PROBLEM TO WORK ON:
When you copy the data that follows, reproduce every word exactly and leave out the images.

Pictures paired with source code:
+ + + + + + +

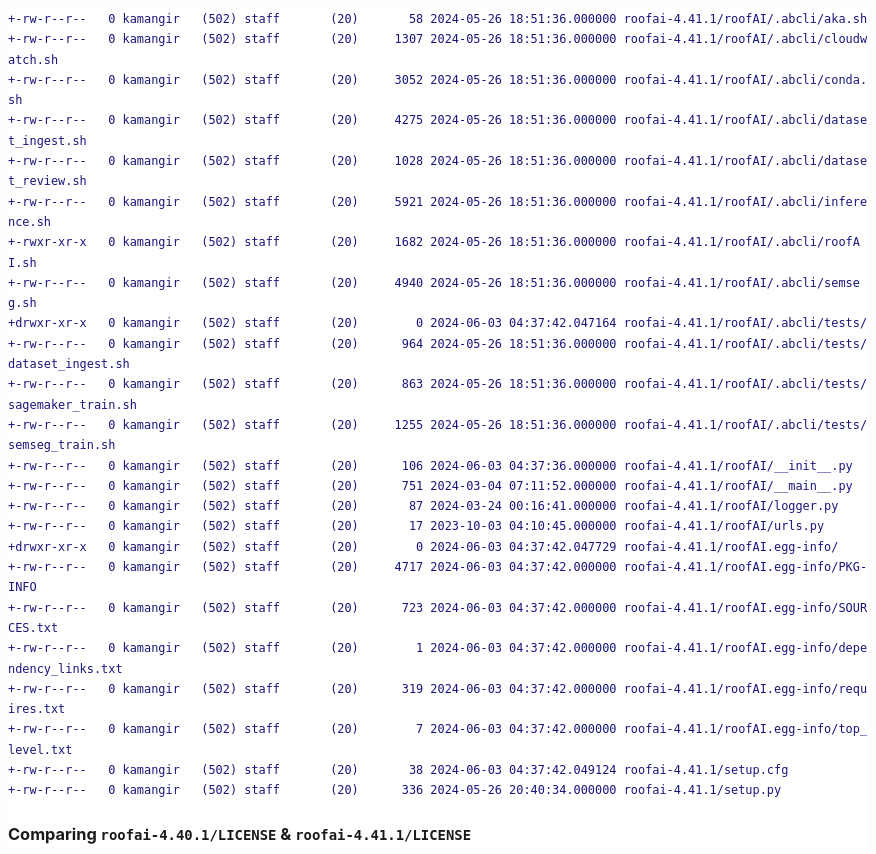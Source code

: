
 ```diff
+-rw-r--r--   0 kamangir   (502) staff       (20)       58 2024-05-26 18:51:36.000000 roofai-4.41.1/roofAI/.abcli/aka.sh
+-rw-r--r--   0 kamangir   (502) staff       (20)     1307 2024-05-26 18:51:36.000000 roofai-4.41.1/roofAI/.abcli/cloudwatch.sh
+-rw-r--r--   0 kamangir   (502) staff       (20)     3052 2024-05-26 18:51:36.000000 roofai-4.41.1/roofAI/.abcli/conda.sh
+-rw-r--r--   0 kamangir   (502) staff       (20)     4275 2024-05-26 18:51:36.000000 roofai-4.41.1/roofAI/.abcli/dataset_ingest.sh
+-rw-r--r--   0 kamangir   (502) staff       (20)     1028 2024-05-26 18:51:36.000000 roofai-4.41.1/roofAI/.abcli/dataset_review.sh
+-rw-r--r--   0 kamangir   (502) staff       (20)     5921 2024-05-26 18:51:36.000000 roofai-4.41.1/roofAI/.abcli/inference.sh
+-rwxr-xr-x   0 kamangir   (502) staff       (20)     1682 2024-05-26 18:51:36.000000 roofai-4.41.1/roofAI/.abcli/roofAI.sh
+-rw-r--r--   0 kamangir   (502) staff       (20)     4940 2024-05-26 18:51:36.000000 roofai-4.41.1/roofAI/.abcli/semseg.sh
+drwxr-xr-x   0 kamangir   (502) staff       (20)        0 2024-06-03 04:37:42.047164 roofai-4.41.1/roofAI/.abcli/tests/
+-rw-r--r--   0 kamangir   (502) staff       (20)      964 2024-05-26 18:51:36.000000 roofai-4.41.1/roofAI/.abcli/tests/dataset_ingest.sh
+-rw-r--r--   0 kamangir   (502) staff       (20)      863 2024-05-26 18:51:36.000000 roofai-4.41.1/roofAI/.abcli/tests/sagemaker_train.sh
+-rw-r--r--   0 kamangir   (502) staff       (20)     1255 2024-05-26 18:51:36.000000 roofai-4.41.1/roofAI/.abcli/tests/semseg_train.sh
+-rw-r--r--   0 kamangir   (502) staff       (20)      106 2024-06-03 04:37:36.000000 roofai-4.41.1/roofAI/__init__.py
+-rw-r--r--   0 kamangir   (502) staff       (20)      751 2024-03-04 07:11:52.000000 roofai-4.41.1/roofAI/__main__.py
+-rw-r--r--   0 kamangir   (502) staff       (20)       87 2024-03-24 00:16:41.000000 roofai-4.41.1/roofAI/logger.py
+-rw-r--r--   0 kamangir   (502) staff       (20)       17 2023-10-03 04:10:45.000000 roofai-4.41.1/roofAI/urls.py
+drwxr-xr-x   0 kamangir   (502) staff       (20)        0 2024-06-03 04:37:42.047729 roofai-4.41.1/roofAI.egg-info/
+-rw-r--r--   0 kamangir   (502) staff       (20)     4717 2024-06-03 04:37:42.000000 roofai-4.41.1/roofAI.egg-info/PKG-INFO
+-rw-r--r--   0 kamangir   (502) staff       (20)      723 2024-06-03 04:37:42.000000 roofai-4.41.1/roofAI.egg-info/SOURCES.txt
+-rw-r--r--   0 kamangir   (502) staff       (20)        1 2024-06-03 04:37:42.000000 roofai-4.41.1/roofAI.egg-info/dependency_links.txt
+-rw-r--r--   0 kamangir   (502) staff       (20)      319 2024-06-03 04:37:42.000000 roofai-4.41.1/roofAI.egg-info/requires.txt
+-rw-r--r--   0 kamangir   (502) staff       (20)        7 2024-06-03 04:37:42.000000 roofai-4.41.1/roofAI.egg-info/top_level.txt
+-rw-r--r--   0 kamangir   (502) staff       (20)       38 2024-06-03 04:37:42.049124 roofai-4.41.1/setup.cfg
+-rw-r--r--   0 kamangir   (502) staff       (20)      336 2024-05-26 20:40:34.000000 roofai-4.41.1/setup.py
```

### Comparing `roofai-4.40.1/LICENSE` & `roofai-4.41.1/LICENSE`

+ + + + + + +

SOLVED EXERCISE:
Source code

:
 ```diff
+-rw-r--r--   0 kamangir   (502) staff       (20)       58 2024-05-26 18:51:36.000000 roofai-4.41.1/roofAI/.abcli/aka.sh
+-rw-r--r--   0 kamangir   (502) staff       (20)     1307 2024-05-26 18:51:36.000000 roofai-4.41.1/roofAI/.abcli/cloudwatch.sh
+-rw-r--r--   0 kamangir   (502) staff       (20)     3052 2024-05-26 18:51:36.000000 roofai-4.41.1/roofAI/.abcli/conda.sh
+-rw-r--r--   0 kamangir   (502) staff       (20)     4275 2024-05-26 18:51:36.000000 roofai-4.41.1/roofAI/.abcli/dataset_ingest.sh
+-rw-r--r--   0 kamangir   (502) staff       (20)     1028 2024-05-26 18:51:36.000000 roofai-4.41.1/roofAI/.abcli/dataset_review.sh
+-rw-r--r--   0 kamangir   (502) staff       (20)     5921 2024-05-26 18:51:36.000000 roofai-4.41.1/roofAI/.abcli/inference.sh
+-rwxr-xr-x   0 kamangir   (502) staff       (20)     1682 2024-05-26 18:51:36.000000 roofai-4.41.1/roofAI/.abcli/roofAI.sh
+-rw-r--r--   0 kamangir   (502) staff       (20)     4940 2024-05-26 18:51:36.000000 roofai-4.41.1/roofAI/.abcli/semseg.sh
+drwxr-xr-x   0 kamangir   (502) staff       (20)        0 2024-06-03 04:37:42.047164 roofai-4.41.1/roofAI/.abcli/tests/
+-rw-r--r--   0 kamangir   (502) staff       (20)      964 2024-05-26 18:51:36.000000 roofai-4.41.1/roofAI/.abcli/tests/dataset_ingest.sh
+-rw-r--r--   0 kamangir   (502) staff       (20)      863 2024-05-26 18:51:36.000000 roofai-4.41.1/roofAI/.abcli/tests/sagemaker_train.sh
+-rw-r--r--   0 kamangir   (502) staff       (20)     1255 2024-05-26 18:51:36.000000 roofai-4.41.1/roofAI/.abcli/tests/semseg_train.sh
+-rw-r--r--   0 kamangir   (502) staff       (20)      106 2024-06-03 04:37:36.000000 roofai-4.41.1/roofAI/__init__.py
+-rw-r--r--   0 kamangir   (502) staff       (20)      751 2024-03-04 07:11:52.000000 roofai-4.41.1/roofAI/__main__.py
+-rw-r--r--   0 kamangir   (502) staff       (20)       87 2024-03-24 00:16:41.000000 roofai-4.41.1/roofAI/logger.py
+-rw-r--r--   0 kamangir   (502) staff       (20)       17 2023-10-03 04:10:45.000000 roofai-4.41.1/roofAI/urls.py
+drwxr-xr-x   0 kamangir   (502) staff       (20)        0 2024-06-03 04:37:42.047729 roofai-4.41.1/roofAI.egg-info/
+-rw-r--r--   0 kamangir   (502) staff       (20)     4717 2024-06-03 04:37:42.000000 roofai-4.41.1/roofAI.egg-info/PKG-INFO
+-rw-r--r--   0 kamangir   (502) staff       (20)      723 2024-06-03 04:37:42.000000 roofai-4.41.1/roofAI.egg-info/SOURCES.txt
+-rw-r--r--   0 kamangir   (502) staff       (20)        1 2024-06-03 04:37:42.000000 roofai-4.41.1/roofAI.egg-info/dependency_links.txt
+-rw-r--r--   0 kamangir   (502) staff       (20)      319 2024-06-03 04:37:42.000000 roofai-4.41.1/roofAI.egg-info/requires.txt
+-rw-r--r--   0 kamangir   (502) staff       (20)        7 2024-06-03 04:37:42.000000 roofai-4.41.1/roofAI.egg-info/top_level.txt
+-rw-r--r--   0 kamangir   (502) staff       (20)       38 2024-06-03 04:37:42.049124 roofai-4.41.1/setup.cfg
+-rw-r--r--   0 kamangir   (502) staff       (20)      336 2024-05-26 20:40:34.000000 roofai-4.41.1/setup.py
```

### Comparing `roofai-4.40.1/LICENSE` & `roofai-4.41.1/LICENSE`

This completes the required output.